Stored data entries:

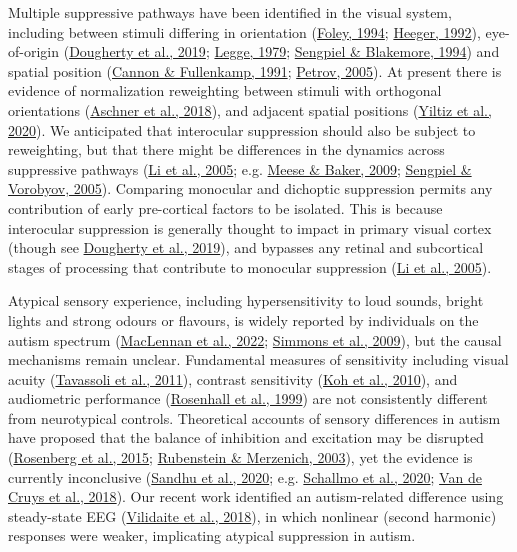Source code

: \documentclass[
]{article}
\begin{document}
Multiple suppressive pathways have been identified in the visual system, including between stimuli differing in orientation (\protect\hyperlink{ref-Foley1994}{Foley, 1994}; \protect\hyperlink{ref-Heeger1992}{Heeger, 1992}), eye-of-origin (\protect\hyperlink{ref-Dougherty2019}{Dougherty et al., 2019}; \protect\hyperlink{ref-Legge1979}{Legge, 1979}; \protect\hyperlink{ref-Sengpiel1994}{Sengpiel \& Blakemore, 1994}) and spatial position (\protect\hyperlink{ref-Cannon1991}{Cannon \& Fullenkamp, 1991}; \protect\hyperlink{ref-Petrov2005}{Petrov, 2005}). At present there is evidence of normalization reweighting between stimuli with orthogonal orientations (\protect\hyperlink{ref-Aschner2018}{Aschner et al., 2018}), and adjacent spatial positions (\protect\hyperlink{ref-Yiltiz2020}{Yiltiz et al., 2020}). We anticipated that interocular suppression should also be subject to reweighting, but that there might be differences in the dynamics across suppressive pathways (\protect\hyperlink{ref-Li2005}{Li et al., 2005}; e.g. \protect\hyperlink{ref-Meese2009}{Meese \& Baker, 2009}; \protect\hyperlink{ref-Sengpiel2005}{Sengpiel \& Vorobyov, 2005}). Comparing monocular and dichoptic suppression permits any contribution of early pre-cortical factors to be isolated. This is because interocular suppression is generally thought to impact in primary visual cortex (though see \protect\hyperlink{ref-Dougherty2019}{Dougherty et al., 2019}), and bypasses any retinal and subcortical stages of processing that contribute to monocular suppression (\protect\hyperlink{ref-Li2005}{Li et al., 2005}).

Atypical sensory experience, including hypersensitivity to loud sounds, bright lights and strong odours or flavours, is widely reported by individuals on the autism spectrum (\protect\hyperlink{ref-MacLennan2022}{MacLennan et al., 2022}; \protect\hyperlink{ref-Simmons2009}{Simmons et al., 2009}), but the causal mechanisms remain unclear. Fundamental measures of sensitivity including visual acuity (\protect\hyperlink{ref-Tavassoli2011}{Tavassoli et al., 2011}), contrast sensitivity (\protect\hyperlink{ref-Koh2010}{Koh et al., 2010}), and audiometric performance (\protect\hyperlink{ref-Rosenhall1999}{Rosenhall et al., 1999}) are not consistently different from neurotypical controls. Theoretical accounts of sensory differences in autism have proposed that the balance of inhibition and excitation may be disrupted (\protect\hyperlink{ref-Rosenberg2015}{Rosenberg et al., 2015}; \protect\hyperlink{ref-Rubenstein2003}{Rubenstein \& Merzenich, 2003}), yet the evidence is currently inconclusive (\protect\hyperlink{ref-Sandhu2020}{Sandhu et al., 2020}; e.g. \protect\hyperlink{ref-Schallmo2020}{Schallmo et al., 2020}; \protect\hyperlink{ref-VandeCruys2018}{Van de Cruys et al., 2018}). Our recent work identified an autism-related difference using steady-state EEG (\protect\hyperlink{ref-Vilidaite2018}{Vilidaite et al., 2018}), in which nonlinear (second harmonic) responses were weaker, implicating atypical suppression in autism.
\end{document}
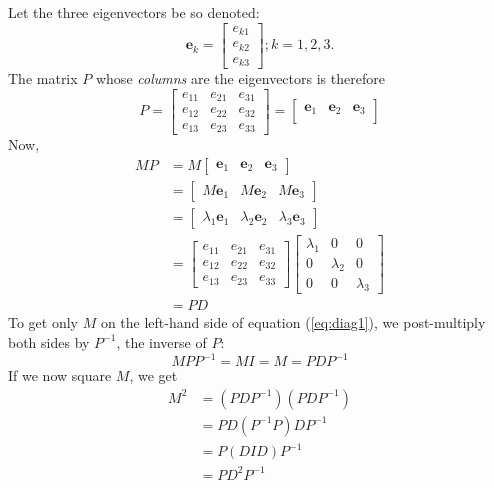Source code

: \documentclass[
  12pt,
  a4paper,
]{article}
\begin{document}
Let the three eigenvectors be so denoted: \[
\boldsymbol{e}_{k} = \begin{bmatrix}
e_{k1}\\
e_{k2}\\
e_{k3}
\end{bmatrix} ; k = 1, 2, 3.
\] The matrix \(P\) whose \emph{columns} are the eigenvectors is
therefore \[
P = \begin{bmatrix}
e_{11} & e_{21} & e_{31}\\
e_{12} & e_{22} & e_{32}\\
e_{13} & e_{23} & e_{33}
\end{bmatrix}
= \begin{bmatrix}
\boldsymbol{e}_{1} & \boldsymbol{e}_{2} & \boldsymbol{e}_{3}\\
\end{bmatrix}
\] Now, \begin{equation}
\begin{aligned}
MP &= M\begin{bmatrix}
\boldsymbol{e}_{1} & \boldsymbol{e}_{2} & \boldsymbol{e}_{3}
\end{bmatrix}\\
&= \begin{bmatrix}
M\boldsymbol{e}_{1} & M\boldsymbol{e}_{2} & M\boldsymbol{e}_{3}
\end{bmatrix}\\
&= \begin{bmatrix}
\lambda_{1}\boldsymbol{e}_{1} & \lambda_{2}\boldsymbol{e}_{2} & \lambda_{3}\boldsymbol{e}_{3}
\end{bmatrix}\\
&= \begin{bmatrix}
e_{11} & e_{21} & e_{31}\\
e_{12} & e_{22} & e_{32}\\
e_{13} & e_{23} & e_{33}
\end{bmatrix}
\begin{bmatrix}
\lambda_{1} & 0 & 0\\
0 & \lambda_{2} & 0\\
0 & 0 & \lambda_{3}
\end{bmatrix}\\
&= PD
\end{aligned}
\label{eq:diag1}\end{equation} To get only \(M\) on the left-hand side
of equation (\ref{eq:diag1}), we post-multiply both sides by \(P^{-1}\),
the inverse of \(P\): \begin{equation}
MPP^{-1} = MI = M = PDP^{-1}
\label{eq:eigendecomp}\end{equation} If we now square \(M\), we get
\begin{equation}
\begin{aligned}
M^{2} &= (PDP^{-1})(PDP^{-1})\\
&= PD(P^{-1}P)DP^{-1}\\
&= P(DID)P^{-1}\\
&= PD^{2}P^{-1}
\end{aligned}
\label{eq:D-squared}\end{equation}
\end{document}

Work task: Of the lines above, copy each one that contains the word "eigenvectors".

Answer section:
Let the three eigenvectors be so denoted: \[
\] The matrix \(P\) whose \emph{columns} are the eigenvectors is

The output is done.